L’entrepreneur individuel et le bénéficiaire de la renonciation doivent apposer leur signature sur l’acte, ainsi que la date et le lieu. La signature peut être une signature électronique qualifiée. Un modèle type d’acte de renonciation est proposé par l’arrêté du 12 mai 2022.

Attention : l’entrepreneur individuel peut céder, donner ou apporter en société l’intégralité de son patrimoine professionnel, sans procéder à la liquidation de celui-ci.
Toutefois, le décret précise que les dettes de cotisations et contributions sociales ne sont pas comprises dans le transfert.

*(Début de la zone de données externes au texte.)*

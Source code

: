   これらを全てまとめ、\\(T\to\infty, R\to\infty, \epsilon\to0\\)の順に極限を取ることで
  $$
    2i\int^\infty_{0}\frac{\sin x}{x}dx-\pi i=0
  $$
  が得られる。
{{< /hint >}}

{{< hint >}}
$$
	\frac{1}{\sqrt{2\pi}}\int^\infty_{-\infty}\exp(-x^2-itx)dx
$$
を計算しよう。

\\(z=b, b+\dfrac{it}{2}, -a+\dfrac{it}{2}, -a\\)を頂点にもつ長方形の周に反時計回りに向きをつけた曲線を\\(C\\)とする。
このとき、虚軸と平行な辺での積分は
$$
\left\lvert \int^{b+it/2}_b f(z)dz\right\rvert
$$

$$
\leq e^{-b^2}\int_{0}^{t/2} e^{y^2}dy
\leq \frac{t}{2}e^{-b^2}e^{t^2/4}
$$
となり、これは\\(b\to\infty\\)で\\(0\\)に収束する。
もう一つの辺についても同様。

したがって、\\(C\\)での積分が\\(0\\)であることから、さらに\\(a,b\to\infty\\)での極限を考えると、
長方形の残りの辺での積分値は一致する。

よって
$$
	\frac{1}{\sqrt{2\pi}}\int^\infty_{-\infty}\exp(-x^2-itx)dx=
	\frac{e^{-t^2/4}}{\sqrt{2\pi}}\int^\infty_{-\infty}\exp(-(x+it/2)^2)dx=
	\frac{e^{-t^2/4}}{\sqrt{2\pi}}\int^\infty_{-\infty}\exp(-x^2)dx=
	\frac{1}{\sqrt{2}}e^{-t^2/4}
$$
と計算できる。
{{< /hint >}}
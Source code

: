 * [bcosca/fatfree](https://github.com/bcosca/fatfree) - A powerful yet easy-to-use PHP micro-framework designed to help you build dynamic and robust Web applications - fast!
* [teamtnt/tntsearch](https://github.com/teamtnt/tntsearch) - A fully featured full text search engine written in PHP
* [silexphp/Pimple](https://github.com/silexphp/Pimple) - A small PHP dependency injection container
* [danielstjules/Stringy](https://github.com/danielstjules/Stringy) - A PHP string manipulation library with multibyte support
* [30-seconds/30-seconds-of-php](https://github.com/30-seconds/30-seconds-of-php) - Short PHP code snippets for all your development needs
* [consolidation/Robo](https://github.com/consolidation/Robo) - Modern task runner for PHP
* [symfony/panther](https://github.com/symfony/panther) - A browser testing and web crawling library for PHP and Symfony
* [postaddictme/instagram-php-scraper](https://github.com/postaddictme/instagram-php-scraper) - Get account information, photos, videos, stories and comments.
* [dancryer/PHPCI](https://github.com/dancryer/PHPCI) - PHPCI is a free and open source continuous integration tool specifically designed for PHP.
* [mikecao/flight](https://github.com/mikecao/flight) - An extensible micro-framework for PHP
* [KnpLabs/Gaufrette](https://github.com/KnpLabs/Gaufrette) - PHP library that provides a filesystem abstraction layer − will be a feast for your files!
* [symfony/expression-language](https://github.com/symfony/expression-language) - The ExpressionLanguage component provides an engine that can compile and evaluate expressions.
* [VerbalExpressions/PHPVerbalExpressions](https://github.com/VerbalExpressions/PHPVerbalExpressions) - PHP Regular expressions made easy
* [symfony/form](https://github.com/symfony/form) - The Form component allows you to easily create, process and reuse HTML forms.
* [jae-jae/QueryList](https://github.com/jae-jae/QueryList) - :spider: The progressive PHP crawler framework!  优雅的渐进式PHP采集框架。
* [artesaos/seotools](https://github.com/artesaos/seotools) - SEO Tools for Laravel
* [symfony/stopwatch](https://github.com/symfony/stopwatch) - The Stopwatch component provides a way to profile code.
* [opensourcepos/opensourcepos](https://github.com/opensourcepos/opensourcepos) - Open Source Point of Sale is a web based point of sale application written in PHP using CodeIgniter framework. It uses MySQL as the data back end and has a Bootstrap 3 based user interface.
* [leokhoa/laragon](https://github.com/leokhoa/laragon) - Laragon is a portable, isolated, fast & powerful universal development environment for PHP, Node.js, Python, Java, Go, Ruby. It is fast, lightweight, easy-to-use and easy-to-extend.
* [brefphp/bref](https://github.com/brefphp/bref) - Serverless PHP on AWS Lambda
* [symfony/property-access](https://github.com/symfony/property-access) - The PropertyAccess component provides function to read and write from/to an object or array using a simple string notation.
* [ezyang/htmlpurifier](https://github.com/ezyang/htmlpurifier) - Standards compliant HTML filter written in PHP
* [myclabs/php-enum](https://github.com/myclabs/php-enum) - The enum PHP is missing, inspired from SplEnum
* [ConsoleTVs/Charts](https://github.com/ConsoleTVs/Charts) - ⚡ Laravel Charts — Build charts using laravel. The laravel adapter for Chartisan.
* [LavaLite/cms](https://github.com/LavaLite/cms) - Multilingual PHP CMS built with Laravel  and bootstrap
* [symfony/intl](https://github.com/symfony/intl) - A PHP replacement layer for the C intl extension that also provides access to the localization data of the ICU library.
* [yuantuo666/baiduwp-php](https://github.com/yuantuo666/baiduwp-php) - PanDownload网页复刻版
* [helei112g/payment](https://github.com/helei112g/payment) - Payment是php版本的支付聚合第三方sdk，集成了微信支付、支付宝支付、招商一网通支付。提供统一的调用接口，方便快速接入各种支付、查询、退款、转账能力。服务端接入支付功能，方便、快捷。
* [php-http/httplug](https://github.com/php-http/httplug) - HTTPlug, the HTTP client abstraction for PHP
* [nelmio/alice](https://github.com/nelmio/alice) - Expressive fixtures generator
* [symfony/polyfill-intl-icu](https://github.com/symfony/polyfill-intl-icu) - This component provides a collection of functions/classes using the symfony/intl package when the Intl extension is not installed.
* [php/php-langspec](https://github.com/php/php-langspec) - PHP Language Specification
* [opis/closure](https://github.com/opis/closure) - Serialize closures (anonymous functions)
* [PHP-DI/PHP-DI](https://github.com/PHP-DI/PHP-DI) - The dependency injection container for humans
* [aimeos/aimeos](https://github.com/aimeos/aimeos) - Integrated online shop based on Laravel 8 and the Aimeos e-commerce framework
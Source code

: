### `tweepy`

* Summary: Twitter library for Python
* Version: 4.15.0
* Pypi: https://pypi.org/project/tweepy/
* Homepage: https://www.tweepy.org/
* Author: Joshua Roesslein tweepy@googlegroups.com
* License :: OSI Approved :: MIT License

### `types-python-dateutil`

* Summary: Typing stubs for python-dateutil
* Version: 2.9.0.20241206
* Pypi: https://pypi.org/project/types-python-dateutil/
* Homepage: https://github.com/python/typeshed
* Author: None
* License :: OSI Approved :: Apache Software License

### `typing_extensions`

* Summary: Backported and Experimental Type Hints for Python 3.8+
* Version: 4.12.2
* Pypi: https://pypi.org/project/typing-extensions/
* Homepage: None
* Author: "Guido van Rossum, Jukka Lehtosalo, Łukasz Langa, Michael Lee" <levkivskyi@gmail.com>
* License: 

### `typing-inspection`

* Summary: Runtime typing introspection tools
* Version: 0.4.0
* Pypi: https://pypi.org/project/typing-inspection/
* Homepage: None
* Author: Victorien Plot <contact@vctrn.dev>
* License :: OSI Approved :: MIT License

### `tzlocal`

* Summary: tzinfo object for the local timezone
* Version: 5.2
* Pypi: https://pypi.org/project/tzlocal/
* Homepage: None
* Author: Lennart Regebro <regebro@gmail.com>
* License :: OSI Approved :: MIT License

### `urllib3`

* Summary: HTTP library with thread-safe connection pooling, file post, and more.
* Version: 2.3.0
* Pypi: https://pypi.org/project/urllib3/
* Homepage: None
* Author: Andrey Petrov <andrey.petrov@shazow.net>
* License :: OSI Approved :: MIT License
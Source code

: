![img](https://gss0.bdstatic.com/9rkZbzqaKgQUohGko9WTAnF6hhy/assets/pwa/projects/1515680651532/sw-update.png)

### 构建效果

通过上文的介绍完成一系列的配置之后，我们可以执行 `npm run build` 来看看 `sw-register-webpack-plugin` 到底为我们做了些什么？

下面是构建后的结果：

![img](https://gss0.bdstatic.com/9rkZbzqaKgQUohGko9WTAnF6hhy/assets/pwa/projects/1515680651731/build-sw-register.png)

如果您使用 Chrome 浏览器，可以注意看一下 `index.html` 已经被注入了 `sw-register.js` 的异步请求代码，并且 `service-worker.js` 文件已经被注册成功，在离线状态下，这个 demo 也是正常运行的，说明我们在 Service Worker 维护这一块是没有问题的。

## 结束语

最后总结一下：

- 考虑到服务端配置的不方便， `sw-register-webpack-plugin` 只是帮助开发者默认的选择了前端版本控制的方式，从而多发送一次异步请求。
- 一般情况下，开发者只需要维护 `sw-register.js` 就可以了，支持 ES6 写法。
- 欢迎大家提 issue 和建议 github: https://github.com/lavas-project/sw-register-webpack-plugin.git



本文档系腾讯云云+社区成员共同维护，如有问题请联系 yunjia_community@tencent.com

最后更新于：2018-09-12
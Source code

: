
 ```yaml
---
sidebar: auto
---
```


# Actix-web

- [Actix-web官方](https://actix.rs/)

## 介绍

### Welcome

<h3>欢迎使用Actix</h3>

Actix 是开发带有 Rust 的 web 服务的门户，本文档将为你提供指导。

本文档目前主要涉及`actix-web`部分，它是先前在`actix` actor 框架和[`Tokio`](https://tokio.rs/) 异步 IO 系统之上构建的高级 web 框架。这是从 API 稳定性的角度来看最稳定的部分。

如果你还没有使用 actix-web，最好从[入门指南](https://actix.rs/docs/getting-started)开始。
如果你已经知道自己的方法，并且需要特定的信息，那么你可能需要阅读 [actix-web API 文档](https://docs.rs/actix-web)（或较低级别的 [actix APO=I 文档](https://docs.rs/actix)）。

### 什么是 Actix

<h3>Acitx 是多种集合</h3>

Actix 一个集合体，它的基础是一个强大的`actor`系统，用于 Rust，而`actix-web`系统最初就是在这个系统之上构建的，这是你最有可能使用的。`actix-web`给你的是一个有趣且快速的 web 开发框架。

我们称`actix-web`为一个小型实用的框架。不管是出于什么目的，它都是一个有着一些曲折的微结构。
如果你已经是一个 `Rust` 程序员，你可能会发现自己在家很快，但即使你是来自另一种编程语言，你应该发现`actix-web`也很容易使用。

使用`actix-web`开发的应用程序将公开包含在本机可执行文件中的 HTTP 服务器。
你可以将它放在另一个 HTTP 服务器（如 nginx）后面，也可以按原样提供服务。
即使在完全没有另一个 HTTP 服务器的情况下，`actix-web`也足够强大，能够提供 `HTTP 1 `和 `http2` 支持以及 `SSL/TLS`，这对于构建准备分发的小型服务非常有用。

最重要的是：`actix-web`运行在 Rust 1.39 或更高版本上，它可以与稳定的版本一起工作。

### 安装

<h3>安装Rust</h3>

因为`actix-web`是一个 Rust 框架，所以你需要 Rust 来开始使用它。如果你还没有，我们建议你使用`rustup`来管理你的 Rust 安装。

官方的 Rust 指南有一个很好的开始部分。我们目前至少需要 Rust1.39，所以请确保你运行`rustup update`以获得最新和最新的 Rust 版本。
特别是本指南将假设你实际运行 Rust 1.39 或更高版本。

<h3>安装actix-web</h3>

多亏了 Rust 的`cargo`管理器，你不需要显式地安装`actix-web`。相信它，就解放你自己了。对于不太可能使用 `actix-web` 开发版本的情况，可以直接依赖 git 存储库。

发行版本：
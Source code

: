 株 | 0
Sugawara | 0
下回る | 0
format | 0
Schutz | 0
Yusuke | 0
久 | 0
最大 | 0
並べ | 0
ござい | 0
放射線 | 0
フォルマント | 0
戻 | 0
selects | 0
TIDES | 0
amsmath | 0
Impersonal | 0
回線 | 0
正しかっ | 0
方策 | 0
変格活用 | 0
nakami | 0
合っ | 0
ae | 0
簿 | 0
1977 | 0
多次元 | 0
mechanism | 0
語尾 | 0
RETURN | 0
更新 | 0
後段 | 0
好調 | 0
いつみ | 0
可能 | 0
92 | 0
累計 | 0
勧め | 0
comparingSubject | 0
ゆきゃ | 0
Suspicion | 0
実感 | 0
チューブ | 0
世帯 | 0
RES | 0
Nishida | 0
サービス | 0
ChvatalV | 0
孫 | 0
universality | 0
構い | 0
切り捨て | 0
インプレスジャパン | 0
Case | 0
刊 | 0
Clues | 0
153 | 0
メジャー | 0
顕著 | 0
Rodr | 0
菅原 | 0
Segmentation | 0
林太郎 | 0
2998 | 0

Pour que le transfert universel du patrimoine soit opposable aux tiers, le cédant (ou le donateur ou l’apporteur) doit publier le transfert par un avis au Bulletin officiel des annonces civiles et commerciales (BODACC), au plus tard 1 mois après sa réalisation.
Les créanciers de l’entrepreneur individuel pourront former opposition au transfert dans le mois suivant la publication au BODACC.
L’avis publié au BODACC doit être accompagné d’un état descriptif du patrimoine comportant les informations suivantes :

  • la valeur globale de l’actif ;
  • la liste des sûretés dont bénéficie l’entrepreneur individuel et les montants des créances garanties par elles ;
  • la valeur globale du passif ;
  • la liste des biens du patrimoine professionnel grevés d’une sûreté et, pour chacun des biens concernés, la nature de la sûreté et le montant de la créance garantie.
Adaptation des formalités au RCS en raison de la disparition de l’EIRL
Comme expliqué précédemment, la création du nouveau statut unique de l’entrepreneur individuel a marqué la disparition progressive de celui de l’entrepreneur individuel à responsabilité limitée (EIRL).
Depuis le 16 février 2022, il n’est déjà plus possible d’opter pour ce statut, et à compter du 15 août 2022, l’héritier de l’EIRL ne pourra plus poursuivre l’activité professionnelle à laquelle le patrimoine était affecté.La loi du 14 février 2022 n’a pas remis en question le maintien de l’affectation dans le patrimoine du cessionnaire, en cas de cession du patrimoine affecté à une personne physique (qui n’est pas un entrepreneur individuel). Mais lorsque le cessionnaire est une société ou un entrepreneur individuel, la cession entraîne le transfert de propriété dans le patrimoine de l’acquéreur sans maintien de l’affectation.

Un décret du 26 avril 2022 a actualisé les formalités qui en découlent auprès du registre du commerce et des sociétés (RCS).